It's ironic that Romney, who built his career at Bain Capital making strategic decisions about whether to invest in a company based on copious amounts of data analysis, would deem Project Orca an "unprecedented advantage on election day" given its performance.
Here's how Orca was supposed to work. On election day, the Romney campaign would deploy 34,000 volunteers with an Orca mobile web app in swing states to monitor turnout. In Boston Garden (now called TD Garden), 800 staffers would direct get-out-the-vote efforts in key precincts based on incoming data from volunteers on the ground and other sources.
The Romney campaign further described what Orca would do on Election Day:
The general idea is to conduct the world's largest exit poll. Through Project ORCA, at any given moment we will know the current ballot in every State, DMA & County.... For example: if we happen to be down in a state at lunch time, we can pinpoint exactly what is causing it. So, if we know we're going to win X state by 3 points, let's move our resources to Y state, county. In sum, Project ORCA will give us an enormous advantage by being able to know the current result of a state.
It is estimated that Project ORCA will decipher [how] 18 to 23 million people have voted by the time all voting has concluded. This massive "sample size" not only ensure the most accurate ballot projections ever, but it will also ensure hyper-accuracy of our supporter targeting as we work to turn them out to the polls.
"We are going to know more than the exit polls will be able tell us because we will know who voted in which precinct, and based on micro-targeting we know who that person likes," Romney campaign communications director Gail Gitcho told PBS. "At 5 o'clock when the exit polls come out, I doubt we will pay attention to it because we will have had much more scientific information based on the political operation we have set up."
Gitcho said that based on the data, the Romney campaign could take action to boost voter participation. "If we know that there is a low turnout in one of our target precincts, then we can lob phones into them...we'll send a robocall, or whatever, or our state offices will have volunteers to pick up the phone and say, 'Have you voted yet, go to precinct here.'"
She described Orca as a "brand new model" that trumps what the Obama campaign has in the field. "The Obama campaign likes to brag about their ground operation," Gitcho said in the NPR interview, "but it's nothing compared this."
In the end, Gitcho's brand new model didn't deliver the votes.
Conservative commentator Byron York wrote in the Washington Examiner following Romney's loss, "Early in the evening, one aide said that, as of 4 p.m., Orca still projected a Romney victory of somewhere between 290 and 300 electoral votes. Obviously that didn't happen. Later, another aide said Orca had pretty much crashed in the heat of the action. 'Somebody said Orca is lying on the beach with a harpoon in it,' said the aide."
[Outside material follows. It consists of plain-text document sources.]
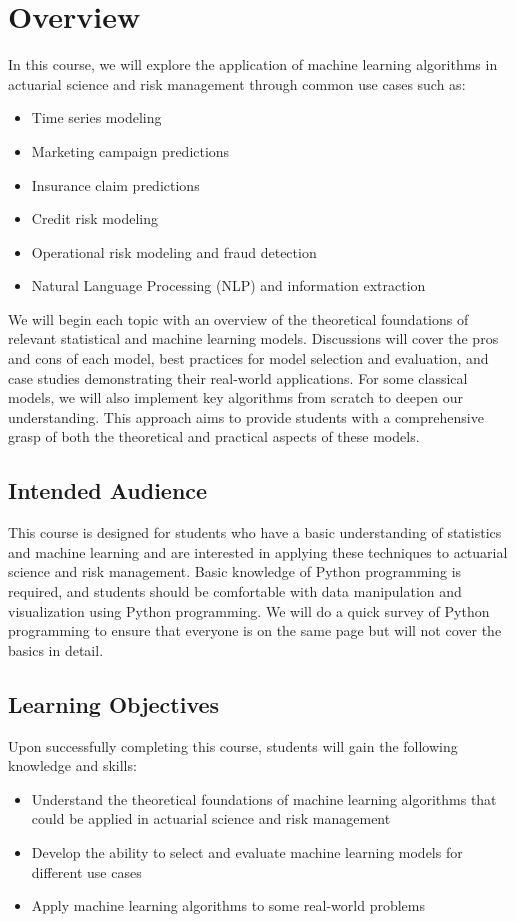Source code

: \documentclass[a4paper, 12pt]{article}
\begin{document}
\section{Overview}
In this course, we will explore the application of machine learning algorithms in actuarial science and risk management through common use cases such as:
\begin{itemize}
    \item Time series modeling
    \item Marketing campaign predictions
    \item Insurance claim predictions
    \item Credit risk modeling
    \item Operational risk modeling and fraud detection
    \item Natural Language Processing (NLP) and information extraction
\end{itemize}
We will begin each topic with an overview of the theoretical foundations of relevant statistical and machine learning models. Discussions will cover the pros and cons of each model, best practices for model selection and evaluation, and case studies demonstrating their real-world applications. For some classical models, we will also implement key algorithms from scratch to deepen our understanding. This approach aims to provide students with a comprehensive grasp of both the theoretical and practical aspects of these models.

\subsection{Intended Audience}
This course is designed for students who have a basic understanding of statistics and machine learning and are interested in applying these techniques to actuarial science and risk management. Basic knowledge of Python programming is required, and students should be comfortable with data manipulation and visualization using Python programming. We will do a quick survey of Python programming to ensure that everyone is on the same page but will not cover the basics in detail.

\subsection{Learning Objectives}
Upon successfully completing this course, students will gain the following knowledge and skills:
\begin{itemize}
    \item Understand the theoretical foundations of machine learning algorithms that could be applied in actuarial science and risk management
    \item Develop the ability to select and evaluate machine learning models for different use cases
    \item Apply machine learning algorithms to some real-world problems 
\end{itemize}
\end{document}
Romney's state of the art technology clearly didn't provide the crucial difference he needed to become the 45th president of the U.S. There were reports that the Orca app crashed on Election Day, and wasn't beta-tested sufficiently.
Zac Moffatt, digital director for Romney campaign, acknowledged that Orca experienced problems on Election Day. "The primary issue was we beta-tested in a different environment than the Garden [Boston Garden, where the 800 campaign staffers were working]. There was so much data coming in -- 1200 records or more per minute -- it shut down the system for a time. Users were frustrated by lag, and some people dropped off and we experienced attrition as a result."
Moffatt maintained that Orca's problems were not a factor in the outcome of the election and that, for the most part, Orca worked.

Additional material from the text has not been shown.